La duda ofende, expresa el gesto mohíno del esbirro. A estas alturas del oficio.

- Cribados. Hasta la leña y el carbón hemos removido.

- ¿Y las terrazas?

- Registradas todas. Una por una. Todavía tenemos gente arriba, por si acaso.

- No puede ser.

- Pues ya me dirá.

Golpea Tizón el suelo con la contera del bastón, impaciente.

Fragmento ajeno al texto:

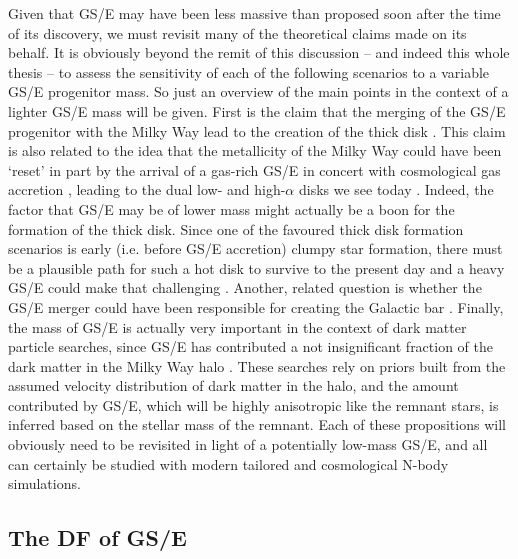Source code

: Given that GS/E may have been less massive than proposed soon after the time of its discovery, we must revisit many of the theoretical claims made on its behalf. It is obviously beyond the remit of this discussion -- and indeed this whole thesis -- to assess the sensitivity of each of the following scenarios to a variable GS/E progenitor mass. So just an overview of the main points in the context of a lighter GS/E mass will be given. First is the claim that the merging of the GS/E progenitor with the Milky Way lead to the creation of the thick disk \parencite[e.g.][]{helmi18,gallart19}. This claim is also related to the idea that the metallicity of the Milky Way could have been `reset' in part by the arrival of a gas-rich GS/E in concert with cosmological gas accretion \parencite[e.g.][]{grand20,renaud21,ciuca24}, leading to the dual low- and high-$\alpha$ disks we see today \parencite[see also the two-infall model][]{chiappini97}. Indeed, the factor that GS/E may be of lower mass might actually be a boon for the formation of the thick disk. Since one of the favoured thick disk formation scenarios is early (i.e. before GS/E accretion) clumpy star formation, there must be a plausible path for such a hot disk to survive to the present day and a heavy GS/E could make that challenging \parencite[see e.g. arguments for this in][]{deason24}. Another, related question is whether the GS/E merger could have been responsible for creating the Galactic bar \parencite{merrow23}. Finally, the mass of GS/E is actually very important in the context of dark matter particle searches, since GS/E has contributed a not insignificant fraction of the dark matter in the Milky Way halo \parencite{necib19,evans19}. These searches rely on priors built from the assumed velocity distribution of dark matter in the halo, and the amount contributed by GS/E, which will be highly anisotropic like the remnant stars, is inferred based on the stellar mass of the remnant. Each of these propositions will obviously need to be revisited in light of a potentially low-mass GS/E, and all can certainly be studied with modern tailored and cosmological N-body simulations. 

\subsection{The DF of GS/E}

- Estoy seguro de que en algo habéis metido la pata.

- Le digo que no. Créame. Todo se hizo como ordenó. Yo mismo me aseguré de eso -se rasca la cabeza el esbirro, desorientado-. Si al menos le hubiera visto usted la cara…

- Habérsela visto tú, cuando te pasó por delante de las narices. Idiota.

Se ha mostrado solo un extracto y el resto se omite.